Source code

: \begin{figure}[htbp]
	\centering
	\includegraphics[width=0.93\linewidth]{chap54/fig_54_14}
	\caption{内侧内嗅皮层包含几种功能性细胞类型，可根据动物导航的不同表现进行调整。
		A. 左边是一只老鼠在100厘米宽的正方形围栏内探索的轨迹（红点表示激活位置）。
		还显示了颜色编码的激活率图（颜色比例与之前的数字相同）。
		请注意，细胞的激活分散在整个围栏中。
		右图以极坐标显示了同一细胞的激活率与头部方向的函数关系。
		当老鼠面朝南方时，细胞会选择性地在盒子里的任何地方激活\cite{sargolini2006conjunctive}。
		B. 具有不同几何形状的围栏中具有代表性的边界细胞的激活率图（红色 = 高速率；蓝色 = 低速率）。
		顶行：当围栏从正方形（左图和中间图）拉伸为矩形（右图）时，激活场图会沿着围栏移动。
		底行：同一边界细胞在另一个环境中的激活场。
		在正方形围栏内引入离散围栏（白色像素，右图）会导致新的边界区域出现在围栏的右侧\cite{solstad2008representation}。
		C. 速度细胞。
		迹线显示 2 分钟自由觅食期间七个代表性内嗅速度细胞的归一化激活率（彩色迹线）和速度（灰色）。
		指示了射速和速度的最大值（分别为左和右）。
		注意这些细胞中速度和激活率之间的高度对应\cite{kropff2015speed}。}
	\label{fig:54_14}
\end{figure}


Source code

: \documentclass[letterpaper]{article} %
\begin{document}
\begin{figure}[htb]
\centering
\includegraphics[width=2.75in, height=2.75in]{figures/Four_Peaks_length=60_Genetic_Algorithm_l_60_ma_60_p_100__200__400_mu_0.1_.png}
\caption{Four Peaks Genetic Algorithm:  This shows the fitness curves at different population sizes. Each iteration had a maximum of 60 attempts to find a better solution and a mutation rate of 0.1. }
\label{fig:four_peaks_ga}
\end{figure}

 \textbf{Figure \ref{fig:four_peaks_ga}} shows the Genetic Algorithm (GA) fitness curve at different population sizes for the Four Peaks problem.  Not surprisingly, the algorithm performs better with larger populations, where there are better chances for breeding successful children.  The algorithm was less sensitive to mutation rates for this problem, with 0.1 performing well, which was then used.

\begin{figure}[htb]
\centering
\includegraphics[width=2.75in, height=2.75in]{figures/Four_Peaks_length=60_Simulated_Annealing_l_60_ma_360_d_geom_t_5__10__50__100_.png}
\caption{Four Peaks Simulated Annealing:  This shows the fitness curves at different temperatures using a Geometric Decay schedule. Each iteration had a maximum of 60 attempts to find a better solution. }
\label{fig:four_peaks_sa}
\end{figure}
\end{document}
...
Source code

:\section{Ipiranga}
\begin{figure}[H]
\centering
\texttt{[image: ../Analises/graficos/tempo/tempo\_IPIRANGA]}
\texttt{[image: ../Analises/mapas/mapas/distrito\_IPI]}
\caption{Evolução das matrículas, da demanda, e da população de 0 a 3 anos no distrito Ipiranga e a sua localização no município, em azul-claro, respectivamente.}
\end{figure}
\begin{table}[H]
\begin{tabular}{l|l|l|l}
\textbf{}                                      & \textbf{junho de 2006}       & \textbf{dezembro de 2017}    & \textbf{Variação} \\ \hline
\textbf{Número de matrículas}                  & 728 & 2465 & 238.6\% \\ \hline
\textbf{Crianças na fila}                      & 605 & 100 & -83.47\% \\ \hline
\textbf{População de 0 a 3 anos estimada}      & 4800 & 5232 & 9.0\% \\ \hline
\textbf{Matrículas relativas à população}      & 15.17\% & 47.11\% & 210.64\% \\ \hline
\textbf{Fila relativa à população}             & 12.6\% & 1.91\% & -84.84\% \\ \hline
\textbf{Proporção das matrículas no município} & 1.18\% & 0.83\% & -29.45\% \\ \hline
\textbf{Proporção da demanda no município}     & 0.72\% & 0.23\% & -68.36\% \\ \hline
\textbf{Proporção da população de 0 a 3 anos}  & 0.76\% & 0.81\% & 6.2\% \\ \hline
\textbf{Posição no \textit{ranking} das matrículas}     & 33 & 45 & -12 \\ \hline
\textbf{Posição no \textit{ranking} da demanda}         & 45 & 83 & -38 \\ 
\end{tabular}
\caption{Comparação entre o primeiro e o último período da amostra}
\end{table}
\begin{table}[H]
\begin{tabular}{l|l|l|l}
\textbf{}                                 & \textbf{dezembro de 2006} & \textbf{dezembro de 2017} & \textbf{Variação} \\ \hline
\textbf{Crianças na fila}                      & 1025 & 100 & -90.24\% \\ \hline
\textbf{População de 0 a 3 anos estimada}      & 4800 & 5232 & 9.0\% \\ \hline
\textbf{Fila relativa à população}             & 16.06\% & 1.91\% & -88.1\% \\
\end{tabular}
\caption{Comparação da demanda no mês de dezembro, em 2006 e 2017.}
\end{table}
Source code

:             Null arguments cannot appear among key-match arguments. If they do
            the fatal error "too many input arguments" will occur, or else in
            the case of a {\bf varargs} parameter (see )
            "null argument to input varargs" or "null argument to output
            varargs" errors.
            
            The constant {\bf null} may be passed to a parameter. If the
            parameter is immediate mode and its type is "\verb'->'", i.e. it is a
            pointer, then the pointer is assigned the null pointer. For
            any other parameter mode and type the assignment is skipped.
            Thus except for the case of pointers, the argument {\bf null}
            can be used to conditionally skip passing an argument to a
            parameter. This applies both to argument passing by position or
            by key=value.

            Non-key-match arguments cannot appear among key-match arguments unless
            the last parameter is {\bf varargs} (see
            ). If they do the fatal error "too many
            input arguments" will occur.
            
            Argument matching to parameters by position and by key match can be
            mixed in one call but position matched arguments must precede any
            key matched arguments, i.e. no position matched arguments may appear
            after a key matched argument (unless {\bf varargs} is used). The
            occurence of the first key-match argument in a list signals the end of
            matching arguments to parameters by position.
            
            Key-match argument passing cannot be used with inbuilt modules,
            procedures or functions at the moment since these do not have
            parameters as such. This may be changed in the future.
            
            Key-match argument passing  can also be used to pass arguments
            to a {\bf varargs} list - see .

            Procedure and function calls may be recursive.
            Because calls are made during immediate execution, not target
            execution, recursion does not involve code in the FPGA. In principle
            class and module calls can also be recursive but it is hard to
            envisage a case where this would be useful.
* * *
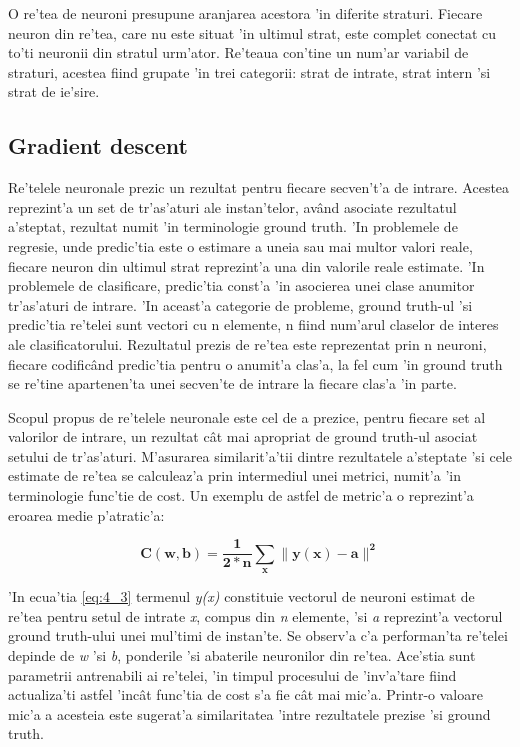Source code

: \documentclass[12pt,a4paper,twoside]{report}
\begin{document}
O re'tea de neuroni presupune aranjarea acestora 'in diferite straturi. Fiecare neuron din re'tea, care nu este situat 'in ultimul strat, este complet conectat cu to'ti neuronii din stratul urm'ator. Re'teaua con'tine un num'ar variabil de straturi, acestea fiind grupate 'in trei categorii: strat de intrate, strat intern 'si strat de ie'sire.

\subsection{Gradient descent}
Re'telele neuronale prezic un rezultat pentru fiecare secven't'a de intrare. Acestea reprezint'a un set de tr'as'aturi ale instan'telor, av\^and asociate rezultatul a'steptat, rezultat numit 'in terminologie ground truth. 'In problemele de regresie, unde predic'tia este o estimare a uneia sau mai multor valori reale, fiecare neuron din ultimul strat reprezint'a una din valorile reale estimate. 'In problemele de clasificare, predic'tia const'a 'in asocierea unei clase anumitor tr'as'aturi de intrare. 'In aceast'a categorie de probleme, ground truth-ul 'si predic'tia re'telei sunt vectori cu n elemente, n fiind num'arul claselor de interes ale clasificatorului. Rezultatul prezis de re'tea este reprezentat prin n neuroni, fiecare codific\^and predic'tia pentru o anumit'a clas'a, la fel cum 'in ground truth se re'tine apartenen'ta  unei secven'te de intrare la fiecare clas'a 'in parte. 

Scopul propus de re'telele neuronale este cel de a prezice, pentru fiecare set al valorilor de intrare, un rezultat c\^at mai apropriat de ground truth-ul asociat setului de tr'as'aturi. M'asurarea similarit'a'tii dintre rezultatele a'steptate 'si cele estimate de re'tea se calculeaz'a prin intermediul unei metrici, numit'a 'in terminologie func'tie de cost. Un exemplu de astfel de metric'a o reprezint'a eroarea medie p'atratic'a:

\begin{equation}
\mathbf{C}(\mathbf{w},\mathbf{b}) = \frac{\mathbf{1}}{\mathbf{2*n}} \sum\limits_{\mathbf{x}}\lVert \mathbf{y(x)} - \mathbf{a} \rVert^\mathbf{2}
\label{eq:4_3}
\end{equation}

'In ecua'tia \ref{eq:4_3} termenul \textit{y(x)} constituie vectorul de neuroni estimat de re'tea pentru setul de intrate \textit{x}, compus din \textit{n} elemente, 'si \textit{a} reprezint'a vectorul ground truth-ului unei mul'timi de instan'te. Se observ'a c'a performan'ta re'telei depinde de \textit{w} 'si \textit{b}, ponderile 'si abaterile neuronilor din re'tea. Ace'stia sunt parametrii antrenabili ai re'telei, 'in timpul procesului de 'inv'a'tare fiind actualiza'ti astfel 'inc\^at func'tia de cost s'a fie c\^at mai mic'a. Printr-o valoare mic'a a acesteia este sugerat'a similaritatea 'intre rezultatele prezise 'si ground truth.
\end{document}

## WORK INSTRUCTION
Check each line of the listing above for the string "sunt", then give how many lines have it. No other text.

## SOLVED PROBLEM
2